### Work to be completed:
Please return all lines of the data below containing the string "path".

### Input for this task:
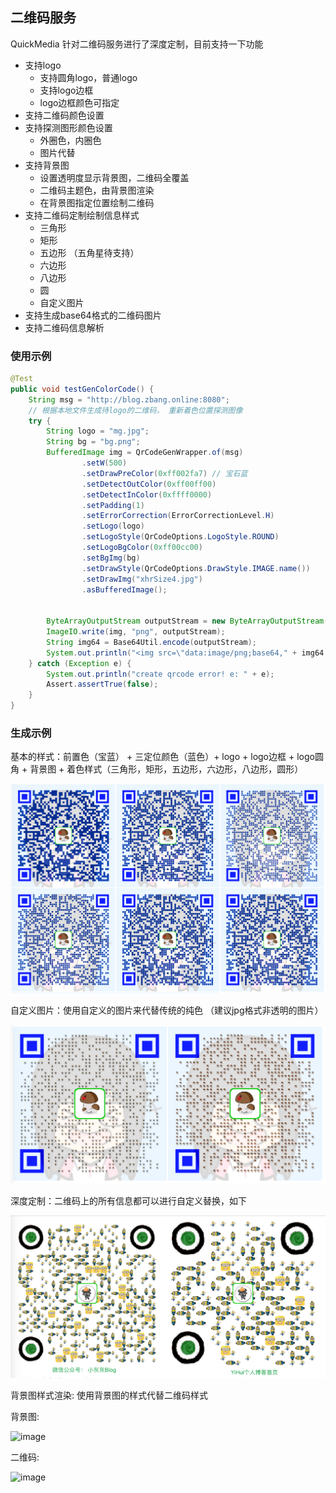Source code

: ## 二维码服务

QuickMedia 针对二维码服务进行了深度定制，目前支持一下功能

- 支持logo
    - 支持圆角logo，普通logo
    - 支持logo边框
    - logo边框颜色可指定
- 支持二维码颜色设置
- 支持探测图形颜色设置
    - 外圈色，内圈色
    - 图片代替
- 支持背景图
    - 设置透明度显示背景图，二维码全覆盖
    - 二维码主题色，由背景图渲染
    - 在背景图指定位置绘制二维码
- 支持二维码定制绘制信息样式
    - 三角形
    - 矩形
    - 五边形 （五角星待支持）
    - 六边形
    - 八边形
    - 圆
    - 自定义图片
- 支持生成base64格式的二维码图片
- 支持二维码信息解析


### 使用示例

```java
@Test
public void testGenColorCode() {
    String msg = "http://blog.zbang.online:8080";
    // 根据本地文件生成待logo的二维码， 重新着色位置探测图像
    try {
        String logo = "mg.jpg";
        String bg = "bg.png";
        BufferedImage img = QrCodeGenWrapper.of(msg)
                .setW(500)
                .setDrawPreColor(0xff002fa7) // 宝石蓝
                .setDetectOutColor(0xff00ff00)
                .setDetectInColor(0xffff0000)
                .setPadding(1)
                .setErrorCorrection(ErrorCorrectionLevel.H)
                .setLogo(logo)
                .setLogoStyle(QrCodeOptions.LogoStyle.ROUND)
                .setLogoBgColor(0xff00cc00)
                .setBgImg(bg)
                .setDrawStyle(QrCodeOptions.DrawStyle.IMAGE.name())
                .setDrawImg("xhrSize4.jpg")
                .asBufferedImage();


        ByteArrayOutputStream outputStream = new ByteArrayOutputStream();
        ImageIO.write(img, "png", outputStream);
        String img64 = Base64Util.encode(outputStream);
        System.out.println("<img src=\"data:image/png;base64," + img64 + "\" />");
    } catch (Exception e) {
        System.out.println("create qrcode error! e: " + e);
        Assert.assertTrue(false);
    }
}
```


### 生成示例

基本的样式：前置色（宝蓝） + 三定位颜色（蓝色）+ logo + logo边框 + logo圆角 + 背景图 + 着色样式（三角形，矩形，五边形，六边形，八边形，圆形）
  
  ![styl1](../img/qrcode/styleQr1.png)
  
 
自定义图片：使用自定义的图片来代替传统的纯色 （建议jpg格式非透明的图片）
  
  ![styl2](../img/qrcode/styleQr2.png)
  
 
深度定制：二维码上的所有信息都可以进行自定义替换，如下
 
  ![style3](../img/qrcode/小灰灰blog.png)
  
  
背景图样式渲染: 使用背景图的样式代替二维码样式
   
   
背景图:
   
   ![image](https://user-images.githubusercontent.com/5125892/30240387-25f55f14-95a2-11e7-8ae9-b7f2c2b9a92f.png)

   
二维码:
   
   ![image](https://user-images.githubusercontent.com/5125892/30240532-b4cb7622-95a4-11e7-858e-18be659664a8.png)   
  
  
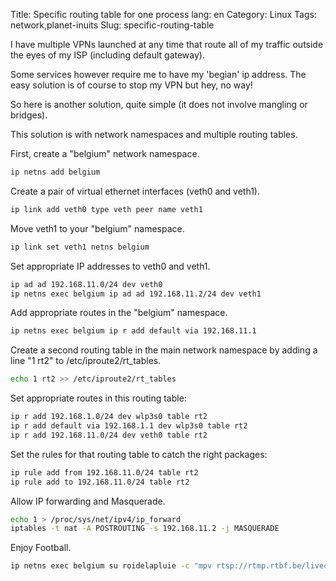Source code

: Title: Specific routing table for one process
lang: en
Category: Linux
Tags: network,planet-inuits
Slug: specific-routing-table

I have multiple VPNs launched at any time that route all of my traffic outside
the eyes of my ISP (including default gateway).

Some services however require me to have my 'begian' ip address. The easy
solution is of course to stop my VPN but hey, no way!

So here is another solution, quite simple (it does not involve mangling or bridges).

This solution is with network namespaces and multiple routing tables.

First, create a "belgium" network namespace.

```bash
ip netns add belgium
```

Create a pair of virtual ethernet interfaces (veth0 and veth1).

```bash
ip link add veth0 type veth peer name veth1
```

Move veth1 to your "belgium" namespace.

```bash
ip link set veth1 netns belgium
```

Set appropriate IP addresses to veth0 and veth1.

```bash
ip ad ad 192.168.11.0/24 dev veth0
ip netns exec belgium ip ad ad 192.168.11.2/24 dev veth1
```

Add appropriate routes in the "belgium" namespace.

```bash
ip netns exec belgium ip r add default via 192.168.11.1
```

Create a second routing table in the main network namespace by adding a line "1 rt2" to /etc/iproute2/rt_tables.

```bash
echo 1 rt2 >> /etc/iproute2/rt_tables
```

Set appropriate routes in this routing table:

```bash
ip r add 192.168.1.0/24 dev wlp3s0 table rt2
ip r add default via 192.168.1.1 dev wlp3s0 table rt2
ip r add 192.168.11.0/24 dev veth0 table rt2
```

Set the rules for that routing table to catch the right packages:

```bash
ip rule add from 192.168.11.0/24 table rt2
ip rule add to 192.168.11.0/24 table rt2
```

Allow IP forwarding and Masquerade.

```bash
echo 1 > /proc/sys/net/ipv4/ip_forward
iptables -t nat -A POSTROUTING -s 192.168.11.2 -j MASQUERADE
```


Enjoy Football.

```bash
ip netns exec belgium su roidelapluie -c "mpv rtsp://rtmp.rtbf.be/livecast/laune"
```
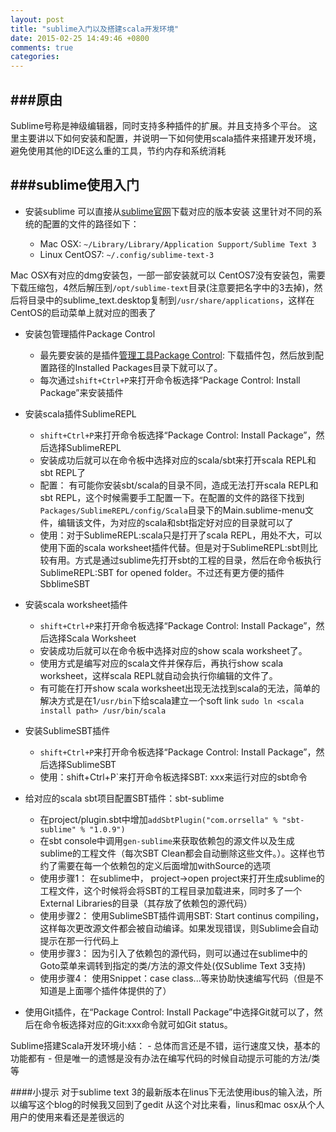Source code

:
```yaml
---
layout: post
title: "sublime入门以及搭建scala开发环境"
date: 2015-02-25 14:49:46 +0800
comments: true
categories: 
---
```


###原由
---
Sublime号称是神级编辑器，同时支持多种插件的扩展。并且支持多个平台。
这里主要讲以下如何安装和配置，并说明一下如何使用scala插件来搭建开发环境，
避免使用其他的IDE这么重的工具，节约内存和系统消耗


###sublime使用入门
---

- 安装sublime
可以直接从[sublime官网](http://www.sublimetext.com/)下载对应的版本安装
这里针对不同的系统的配置的文件的路径如下：

   - Mac OSX: `~/Library/Library/Application Support/Sublime Text 3`
   - Linux CentOS7: `~/.config/sublime-text-3`

Mac OSX有对应的dmg安装包，一部一部安装就可以
CentOS7没有安装包，需要下载压缩包，4然后解压到`/opt/sublime-text`目录(注意要把名字中的3去掉)，然后将目录中的sublime_text.desktop复制到`/usr/share/applications`，这样在CentOS的启动菜单上就对应的图表了

- 安装包管理插件Package Control

    - 最先要安装的是插件[管理工具Package Control](https://packagecontrol.io/installation): 下载插件包，然后放到配置路径的Installed Packages目录下就可以了。
    - 每次通过`shift+Ctrl+P`来打开命令板选择“Package Control: Install Package”来安装插件

- 安装scala插件SublimeREPL

    - `shift+Ctrl+P`来打开命令板选择“Package Control: Install Package”，然后选择SublimeREPL
    - 安装成功后就可以在命令板中选择对应的scala/sbt来打开scala REPL和sbt REPL了
    - 配置： 有可能你安装sbt/scala的目录不同，造成无法打开scala REPL和sbt REPL，这个时候需要手工配置一下。在配置的文件的路径下找到`Packages/SublimeREPL/config/Scala`目录下的Main.sublime-menu文件，编辑该文件，为对应的scala和sbt指定好对应的目录就可以了
    - 使用：对于SublimeREPL:scala只是打开了scala REPL，用处不大，可以使用下面的scala worksheet插件代替。但是对于SublimeREPL:sbt则比较有用。方式是通过sublime先打开sbt的工程的目录，然后在命令板执行SublimeREPL:SBT for opened folder。不过还有更方便的插件SbblimeSBT

- 安装scala worksheet插件

    - `shift+Ctrl+P`来打开命令板选择“Package Control: Install Package”，然后选择Scala Worksheet
    - 安装成功后就可以在命令板中选择对应的show scala worksheet了。
    - 使用方式是编写对应的scala文件并保存后，再执行show scala worksheet，这样scala REPL就自动会执行你编辑的文件了。
    - 有可能在打开show scala worksheet出现无法找到scala的无法，简单的解决方式是在1`/usr/bin`下给scala建立一个soft link `sudo ln <scala install path> /usr/bin/scala`

- 安装SublimeSBT插件

    - `shift+Ctrl+P`来打开命令板选择“Package Control: Install Package”，然后选择SublimeSBT
    - 使用：shift+Ctrl+P`来打开命令板选择SBT: xxx来运行对应的sbt命令

- 给对应的scala sbt项目配置SBT插件：sbt-sublime 

    - 在project/plugin.sbt中增加`addSbtPlugin("com.orrsella" % "sbt-sublime" % "1.0.9")`
    - 在sbt console中调用`gen-sublime`来获取依赖包的源文件以及生成sublime的工程文件（每次SBT Clean都会自动删除这些文件。）。这样也节约了需要在每一个依赖包的定义后面增加withSource的选项
    - 使用步骤1： 在sublime中， project->open project来打开生成sublime的工程文件，这个时候将会将SBT的工程目录加载进来，同时多了一个External Libraries的目录（其存放了依赖包的源代码）
    - 使用步骤2： 使用SublimeSBT插件调用SBT: Start continus compiling，这样每次更改源文件都会被自动编译。如果发现错误，则Sublime会自动提示在那一行代码上
    - 使用步骤3： 因为引入了依赖包的源代码，则可以通过在sublime中的Goto菜单来调转到指定的类/方法的源文件处(仅Sublime Text 3支持)
    - 使用步骤4： 使用Snippet：case class...等来协助快速编写代码（但是不知道是上面哪个插件体提供的了）

- 使用Git插件，在“Package Control: Install Package”中选择Git就可以了，然后在命令板选择对应的Git:xxx命令就可如Git status。

Sublime搭建Scala开发环境小结：
    - 总体而言还是不错，运行速度又快，基本的功能都有
    - 但是唯一的遗憾是没有办法在编写代码的时候自动提示可能的方法/类等

####小提示
对于sublime text 3的最新版本在linus下无法使用ibus的输入法，所以编写这个blog的时候我又回到了gedit
从这个对比来看，linus和mac osx从个人用户的使用来看还是差很远的

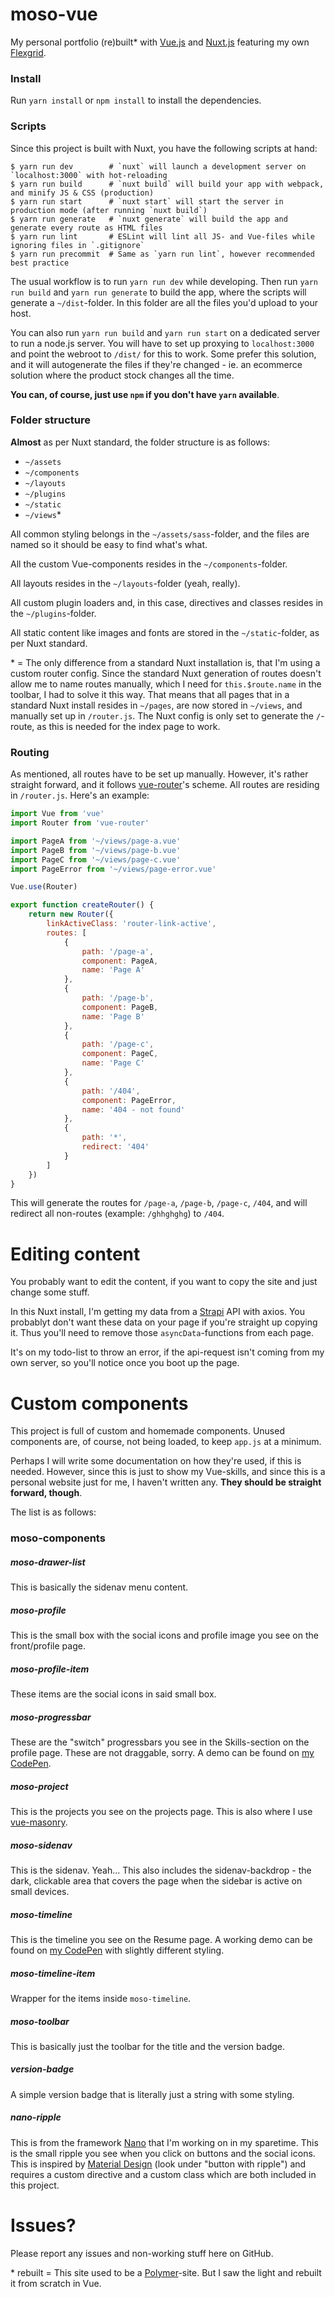 # moso-vue
My personal portfolio (re)built\* with [Vue.js](https://vuejs.org) and [Nuxt.js](https://nuxtjs.org) featuring my own [Flexgrid](https://flexgrid.co).

### Install
Run `yarn install` or `npm install` to install the dependencies.

### Scripts
Since this project is built with Nuxt, you have the following scripts at hand:

```shell
$ yarn run dev        # `nuxt` will launch a development server on `localhost:3000` with hot-reloading
$ yarn run build      # `nuxt build` will build your app with webpack, and minify JS & CSS (production)
$ yarn run start      # `nuxt start` will start the server in production mode (after running `nuxt build`)
$ yarn run generate   # `nuxt generate` will build the app and generate every route as HTML files
$ yarn run lint       # ESLint will lint all JS- and Vue-files while ignoring files in `.gitignore`
$ yarn run precommit  # Same as `yarn run lint`, however recommended best practice
```

The usual workflow is to run `yarn run dev` while developing. Then run `yarn run build` and `yarn run generate` to build the app, where the scripts will generate a `~/dist`-folder. In this folder are all the files you'd upload to your host.

You can also run `yarn run build` and `yarn run start` on a dedicated server to run a node.js server. You will have to set up proxying to `localhost:3000` and point the webroot to `/dist/` for this to work. Some prefer this solution, and it will autogenerate the files if they're changed - ie. an ecommerce solution where the product stock changes all the time.

__You can, of course, just use `npm` if you don't have `yarn` available__.

### Folder structure
__Almost__ as per Nuxt standard, the folder structure is as follows:

- `~/assets`
- `~/components`
- `~/layouts`
- `~/plugins`
- `~/static`
- `~/views`*

All common styling belongs in the `~/assets/sass`-folder, and the files are named so it should be easy to find what's what.

All the custom Vue-components resides in the `~/components`-folder.

All layouts resides in the `~/layouts`-folder (yeah, really).

All custom plugin loaders and, in this case, directives and classes resides in the `~/plugins`-folder.

All static content like images and fonts are stored in the `~/static`-folder, as per Nuxt standard.

\* = The only difference from a standard Nuxt installation is, that I'm using a custom router config. Since the standard Nuxt generation of routes doesn't allow me to name routes manually, which I need for `this.$route.name` in the toolbar, I had to solve it this way. That means that all pages that in a standard Nuxt install resides in `~/pages`, are now stored in `~/views`, and manually set up in `/router.js`. The Nuxt config is only set to generate the `/`-route, as this is needed for the index page to work.

### Routing
As mentioned, all routes have to be set up manually. However, it's rather straight forward, and it follows [vue-router](https://router.vuejs.org/en/essentials/named-routes.html)'s scheme. All routes are residing in `/router.js`. Here's an example:

```javascript
import Vue from 'vue'
import Router from 'vue-router'

import PageA from '~/views/page-a.vue'
import PageB from '~/views/page-b.vue'
import PageC from '~/views/page-c.vue'
import PageError from '~/views/page-error.vue'

Vue.use(Router)

export function createRouter() {
    return new Router({
        linkActiveClass: 'router-link-active',
        routes: [
            {
                path: '/page-a',
                component: PageA,
                name: 'Page A'
            },
            {
                path: '/page-b',
                component: PageB,
                name: 'Page B'
            },
            {
                path: '/page-c',
                component: PageC,
                name: 'Page C'
            },
            {
                path: '/404',
                component: PageError,
                name: '404 - not found'
            },
            {
                path: '*',
                redirect: '404'
            }
        ]
    })
}
```

This will generate the routes for `/page-a`, `/page-b`, `/page-c`, `/404`, and will redirect all non-routes (example: `/ghhghghg`) to `/404`.

# Editing content
You probably want to edit the content, if you want to copy the site and just change some stuff.

In this Nuxt install, I'm getting my data from a [Strapi](https://strapijs.org) API with axios. You probablyt don't want these data on your page if you're straight up copying it. Thus you'll need to remove those `asyncData`-functions from each page.

It's on my todo-list to throw an error, if the api-request isn't coming from my own server, so you'll notice once you boot up the page.

# Custom components
This project is full of custom and homemade components. Unused components are, of course, not being loaded, to keep `app.js` at a minimum.

Perhaps I will write some documentation on how they're used, if this is needed. However, since this is just to show my Vue-skills, and since this is a personal website just for me, I haven't written any. **They should be straight forward, though**.

The list is as follows:

### moso-components

##### moso-drawer-list
This is basically the sidenav menu content.

##### moso-profile
This is the small box with the social icons and profile image you see on the front/profile page.

##### moso-profile-item
These items are the social icons in said small box.

##### moso-progressbar
These are the "switch" progressbars you see in the Skills-section on the profile page. These are not draggable, sorry. A demo can be found on [my CodePen](https://codepen.io/moso/pen/evQxRE).

##### moso-project
This is the projects you see on the projects page. This is also where I use [vue-masonry](https://github.com/shershen08/vue-masonry).

##### moso-sidenav
This is the sidenav. Yeah... This also includes the sidenav-backdrop - the dark, clickable area that covers the page when the sidebar is active on small devices.

##### moso-timeline
This is the timeline you see on the Resume page. A working demo can be found on [my CodePen](https://codepen.io/moso/pen/MpPRgg) with slightly different styling.

##### moso-timeline-item
Wrapper for the items inside `moso-timeline`.

##### moso-toolbar
This is basically just the toolbar for the title and the version badge.

##### version-badge
A simple version badge that is literally just a string with some styling.

##### nano-ripple
This is from the framework [Nano](https://github.com/getnano/nano-framework) that I'm working on in my sparetime. This is the small ripple you see when you click on buttons and the social icons. This is inspired by [Material Design](https://getmdl.io/components/index.html#buttons-section) (look under "button with ripple") and requires a custom directive and a custom class which are both included in this project.

# Issues?
Please report any issues and non-working stuff here on GitHub.

\* rebuilt = This site used to be a [Polymer](https://polymer-project.org)-site. But I saw the light and rebuilt it from scratch in Vue.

### Reply to the task:
    - 有可能在打开show scala worksheet出现无法找到scala的无法，简单的解决方式是在1`/usr/bin`下给scala建立一个soft link `sudo ln <scala install path> /usr/bin/scala`
                path: '/page-a',
                path: '/page-b',
                path: '/page-c',
                path: '/404',
                path: '*',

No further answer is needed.